§ **What to do**
Return, from the material below, each line in which "structure" occurs.

::::::::

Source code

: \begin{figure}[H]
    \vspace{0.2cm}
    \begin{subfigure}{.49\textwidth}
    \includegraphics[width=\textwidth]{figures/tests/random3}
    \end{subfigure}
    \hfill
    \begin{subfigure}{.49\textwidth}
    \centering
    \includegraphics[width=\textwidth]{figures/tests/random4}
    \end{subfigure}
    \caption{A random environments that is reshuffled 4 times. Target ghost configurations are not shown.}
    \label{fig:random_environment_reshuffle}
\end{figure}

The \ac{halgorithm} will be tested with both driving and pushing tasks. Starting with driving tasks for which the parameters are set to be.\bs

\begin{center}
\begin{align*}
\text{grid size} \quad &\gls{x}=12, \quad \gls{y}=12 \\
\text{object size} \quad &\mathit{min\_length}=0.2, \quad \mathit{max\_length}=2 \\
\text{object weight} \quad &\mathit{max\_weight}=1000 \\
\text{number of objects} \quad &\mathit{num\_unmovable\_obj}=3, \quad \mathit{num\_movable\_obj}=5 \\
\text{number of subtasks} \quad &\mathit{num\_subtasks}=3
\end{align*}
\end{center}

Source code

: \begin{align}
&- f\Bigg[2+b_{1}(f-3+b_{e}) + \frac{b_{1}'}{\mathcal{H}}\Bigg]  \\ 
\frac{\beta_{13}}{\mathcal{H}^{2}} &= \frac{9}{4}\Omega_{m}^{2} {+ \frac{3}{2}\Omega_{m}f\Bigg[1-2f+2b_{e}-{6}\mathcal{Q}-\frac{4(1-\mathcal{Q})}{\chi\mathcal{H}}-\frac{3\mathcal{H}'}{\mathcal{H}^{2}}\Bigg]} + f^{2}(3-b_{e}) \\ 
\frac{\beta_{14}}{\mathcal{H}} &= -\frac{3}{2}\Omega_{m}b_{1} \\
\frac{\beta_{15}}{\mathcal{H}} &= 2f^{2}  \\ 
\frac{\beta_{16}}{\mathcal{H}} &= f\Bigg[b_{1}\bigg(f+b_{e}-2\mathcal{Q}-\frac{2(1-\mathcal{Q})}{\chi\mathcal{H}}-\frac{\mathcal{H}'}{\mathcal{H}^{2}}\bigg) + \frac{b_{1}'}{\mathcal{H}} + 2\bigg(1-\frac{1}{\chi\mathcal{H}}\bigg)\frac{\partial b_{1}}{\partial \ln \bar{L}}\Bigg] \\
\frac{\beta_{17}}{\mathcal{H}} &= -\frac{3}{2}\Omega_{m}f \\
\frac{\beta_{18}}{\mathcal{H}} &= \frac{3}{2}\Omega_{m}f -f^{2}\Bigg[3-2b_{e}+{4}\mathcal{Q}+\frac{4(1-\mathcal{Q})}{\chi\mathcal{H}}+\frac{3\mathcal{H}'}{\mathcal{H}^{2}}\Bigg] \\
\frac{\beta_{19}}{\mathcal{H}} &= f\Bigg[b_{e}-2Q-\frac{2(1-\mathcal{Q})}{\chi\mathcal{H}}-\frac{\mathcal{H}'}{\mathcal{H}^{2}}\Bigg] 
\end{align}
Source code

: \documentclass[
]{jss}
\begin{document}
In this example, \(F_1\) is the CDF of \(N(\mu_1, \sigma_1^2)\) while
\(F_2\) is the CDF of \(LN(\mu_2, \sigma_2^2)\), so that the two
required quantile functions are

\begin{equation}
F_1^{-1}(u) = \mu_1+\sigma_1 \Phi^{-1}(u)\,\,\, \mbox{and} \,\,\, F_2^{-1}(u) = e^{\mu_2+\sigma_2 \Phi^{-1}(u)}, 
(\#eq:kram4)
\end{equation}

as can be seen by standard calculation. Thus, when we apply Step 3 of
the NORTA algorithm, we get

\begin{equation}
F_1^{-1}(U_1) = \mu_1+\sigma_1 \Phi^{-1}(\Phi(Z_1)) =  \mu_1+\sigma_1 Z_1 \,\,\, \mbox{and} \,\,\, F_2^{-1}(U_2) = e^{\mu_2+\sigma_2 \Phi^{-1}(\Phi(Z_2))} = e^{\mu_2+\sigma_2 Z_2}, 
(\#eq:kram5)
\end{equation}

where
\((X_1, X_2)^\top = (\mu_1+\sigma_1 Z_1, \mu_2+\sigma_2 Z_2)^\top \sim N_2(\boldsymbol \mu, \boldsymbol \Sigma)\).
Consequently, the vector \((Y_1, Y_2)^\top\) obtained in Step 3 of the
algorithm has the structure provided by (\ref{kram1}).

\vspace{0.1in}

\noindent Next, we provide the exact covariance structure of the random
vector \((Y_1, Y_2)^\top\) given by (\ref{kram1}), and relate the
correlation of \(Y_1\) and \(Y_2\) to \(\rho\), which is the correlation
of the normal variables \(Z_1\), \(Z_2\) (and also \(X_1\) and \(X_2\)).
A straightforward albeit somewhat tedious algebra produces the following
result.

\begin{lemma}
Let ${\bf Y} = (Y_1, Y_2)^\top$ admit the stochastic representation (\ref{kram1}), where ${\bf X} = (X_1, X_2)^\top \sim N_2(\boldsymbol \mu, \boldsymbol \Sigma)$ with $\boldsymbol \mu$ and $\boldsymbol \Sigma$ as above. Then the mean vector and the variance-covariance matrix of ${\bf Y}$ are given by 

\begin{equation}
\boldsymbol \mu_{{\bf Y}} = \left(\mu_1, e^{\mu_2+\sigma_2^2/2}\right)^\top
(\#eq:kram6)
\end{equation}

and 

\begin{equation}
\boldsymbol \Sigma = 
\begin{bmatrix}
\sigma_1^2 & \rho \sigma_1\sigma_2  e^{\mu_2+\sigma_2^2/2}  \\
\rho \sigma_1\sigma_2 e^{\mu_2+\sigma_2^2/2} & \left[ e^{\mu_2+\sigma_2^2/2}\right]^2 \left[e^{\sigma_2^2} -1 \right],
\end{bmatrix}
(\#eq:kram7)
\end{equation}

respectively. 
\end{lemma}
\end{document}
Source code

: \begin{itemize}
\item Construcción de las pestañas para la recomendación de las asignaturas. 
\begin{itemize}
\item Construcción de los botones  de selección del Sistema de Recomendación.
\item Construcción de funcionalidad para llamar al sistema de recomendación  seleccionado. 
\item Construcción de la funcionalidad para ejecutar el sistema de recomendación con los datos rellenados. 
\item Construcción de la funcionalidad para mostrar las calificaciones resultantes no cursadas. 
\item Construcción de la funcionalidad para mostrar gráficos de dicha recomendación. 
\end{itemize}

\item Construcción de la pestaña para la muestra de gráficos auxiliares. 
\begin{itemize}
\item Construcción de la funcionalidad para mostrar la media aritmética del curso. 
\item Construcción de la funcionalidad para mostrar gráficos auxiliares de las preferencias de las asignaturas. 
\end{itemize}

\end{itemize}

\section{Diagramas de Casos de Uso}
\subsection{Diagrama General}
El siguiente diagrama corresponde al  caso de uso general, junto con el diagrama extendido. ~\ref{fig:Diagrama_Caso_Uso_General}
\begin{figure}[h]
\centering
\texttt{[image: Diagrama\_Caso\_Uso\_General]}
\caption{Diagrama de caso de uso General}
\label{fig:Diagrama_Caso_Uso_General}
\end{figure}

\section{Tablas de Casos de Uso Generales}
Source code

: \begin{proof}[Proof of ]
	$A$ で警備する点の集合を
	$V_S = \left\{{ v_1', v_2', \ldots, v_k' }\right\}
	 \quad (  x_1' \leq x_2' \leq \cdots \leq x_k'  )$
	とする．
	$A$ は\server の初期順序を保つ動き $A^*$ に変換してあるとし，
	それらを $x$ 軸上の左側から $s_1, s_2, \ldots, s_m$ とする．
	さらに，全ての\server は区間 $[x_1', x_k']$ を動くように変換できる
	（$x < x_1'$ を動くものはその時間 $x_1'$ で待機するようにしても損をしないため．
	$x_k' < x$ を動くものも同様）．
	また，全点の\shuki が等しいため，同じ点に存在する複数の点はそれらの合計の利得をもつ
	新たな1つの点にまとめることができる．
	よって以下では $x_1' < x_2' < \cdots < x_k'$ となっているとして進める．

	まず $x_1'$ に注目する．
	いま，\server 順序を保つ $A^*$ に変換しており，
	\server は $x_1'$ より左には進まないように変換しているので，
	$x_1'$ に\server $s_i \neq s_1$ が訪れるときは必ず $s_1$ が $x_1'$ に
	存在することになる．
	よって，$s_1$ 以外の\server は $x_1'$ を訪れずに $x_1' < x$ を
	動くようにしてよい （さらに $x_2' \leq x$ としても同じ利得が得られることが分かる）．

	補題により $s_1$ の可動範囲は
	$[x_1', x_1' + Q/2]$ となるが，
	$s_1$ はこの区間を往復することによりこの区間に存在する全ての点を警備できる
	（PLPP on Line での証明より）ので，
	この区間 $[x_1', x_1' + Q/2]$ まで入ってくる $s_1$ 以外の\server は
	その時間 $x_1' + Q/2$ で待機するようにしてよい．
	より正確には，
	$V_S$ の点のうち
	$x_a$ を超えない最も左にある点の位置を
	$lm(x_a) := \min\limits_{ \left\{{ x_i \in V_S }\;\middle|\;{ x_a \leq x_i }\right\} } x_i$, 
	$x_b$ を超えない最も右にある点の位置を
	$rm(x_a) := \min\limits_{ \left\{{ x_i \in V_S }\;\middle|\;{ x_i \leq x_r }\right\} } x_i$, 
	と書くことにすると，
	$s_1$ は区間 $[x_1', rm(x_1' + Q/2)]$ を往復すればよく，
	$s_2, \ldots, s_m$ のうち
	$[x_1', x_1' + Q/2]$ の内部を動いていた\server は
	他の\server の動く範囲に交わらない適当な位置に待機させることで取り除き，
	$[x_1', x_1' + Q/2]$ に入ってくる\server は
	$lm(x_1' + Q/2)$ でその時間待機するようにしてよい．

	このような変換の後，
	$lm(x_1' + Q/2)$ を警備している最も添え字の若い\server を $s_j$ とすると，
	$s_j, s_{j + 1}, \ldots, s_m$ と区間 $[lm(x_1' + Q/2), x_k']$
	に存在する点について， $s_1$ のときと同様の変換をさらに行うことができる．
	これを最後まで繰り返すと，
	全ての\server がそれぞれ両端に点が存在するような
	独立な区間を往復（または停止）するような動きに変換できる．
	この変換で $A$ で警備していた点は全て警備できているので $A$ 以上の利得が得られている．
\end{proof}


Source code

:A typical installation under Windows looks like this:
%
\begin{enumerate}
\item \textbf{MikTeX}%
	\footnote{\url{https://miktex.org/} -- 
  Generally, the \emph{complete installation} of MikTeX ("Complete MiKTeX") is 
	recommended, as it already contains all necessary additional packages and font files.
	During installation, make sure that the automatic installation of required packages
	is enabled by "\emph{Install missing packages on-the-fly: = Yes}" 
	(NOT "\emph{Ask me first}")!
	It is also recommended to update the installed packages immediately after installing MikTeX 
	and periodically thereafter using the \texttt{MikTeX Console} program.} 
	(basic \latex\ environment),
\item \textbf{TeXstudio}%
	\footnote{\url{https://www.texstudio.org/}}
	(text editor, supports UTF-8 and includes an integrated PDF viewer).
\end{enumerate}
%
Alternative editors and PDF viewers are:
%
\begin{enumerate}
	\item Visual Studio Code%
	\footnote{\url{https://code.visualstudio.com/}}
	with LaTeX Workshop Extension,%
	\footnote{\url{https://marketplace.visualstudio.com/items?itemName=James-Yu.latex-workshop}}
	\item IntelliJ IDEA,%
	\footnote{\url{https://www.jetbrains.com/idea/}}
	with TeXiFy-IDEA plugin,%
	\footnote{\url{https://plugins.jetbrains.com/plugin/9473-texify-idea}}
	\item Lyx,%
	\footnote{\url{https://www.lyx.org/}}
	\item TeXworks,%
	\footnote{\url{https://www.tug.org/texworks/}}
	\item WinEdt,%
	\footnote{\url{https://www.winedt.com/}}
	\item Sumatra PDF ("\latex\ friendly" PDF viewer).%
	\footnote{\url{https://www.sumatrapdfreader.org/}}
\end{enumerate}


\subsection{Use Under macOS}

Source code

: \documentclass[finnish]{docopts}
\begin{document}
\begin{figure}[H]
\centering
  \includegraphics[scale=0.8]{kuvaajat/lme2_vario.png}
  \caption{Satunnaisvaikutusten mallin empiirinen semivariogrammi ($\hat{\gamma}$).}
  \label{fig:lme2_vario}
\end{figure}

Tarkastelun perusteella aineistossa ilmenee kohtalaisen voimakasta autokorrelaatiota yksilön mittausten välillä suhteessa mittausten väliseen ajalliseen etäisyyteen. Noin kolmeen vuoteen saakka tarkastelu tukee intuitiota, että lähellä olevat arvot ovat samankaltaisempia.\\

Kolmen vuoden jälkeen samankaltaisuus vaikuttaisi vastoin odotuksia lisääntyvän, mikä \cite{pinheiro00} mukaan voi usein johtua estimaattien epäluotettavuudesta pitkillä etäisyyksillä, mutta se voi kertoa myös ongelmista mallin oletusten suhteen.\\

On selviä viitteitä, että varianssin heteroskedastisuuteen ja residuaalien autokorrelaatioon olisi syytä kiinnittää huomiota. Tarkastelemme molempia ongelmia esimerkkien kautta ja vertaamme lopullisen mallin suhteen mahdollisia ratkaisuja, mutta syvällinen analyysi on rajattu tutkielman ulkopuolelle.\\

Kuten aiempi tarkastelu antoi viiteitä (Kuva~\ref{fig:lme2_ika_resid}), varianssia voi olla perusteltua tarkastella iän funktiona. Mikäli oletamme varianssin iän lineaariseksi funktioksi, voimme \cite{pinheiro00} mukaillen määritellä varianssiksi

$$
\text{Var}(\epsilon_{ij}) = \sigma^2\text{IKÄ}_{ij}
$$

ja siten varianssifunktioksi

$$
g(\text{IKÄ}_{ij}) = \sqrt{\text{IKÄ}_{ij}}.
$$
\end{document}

::::::::

§ **Solution to the problem**
algorithm has the structure provided by (\ref{kram1}).
\noindent Next, we provide the exact covariance structure of the random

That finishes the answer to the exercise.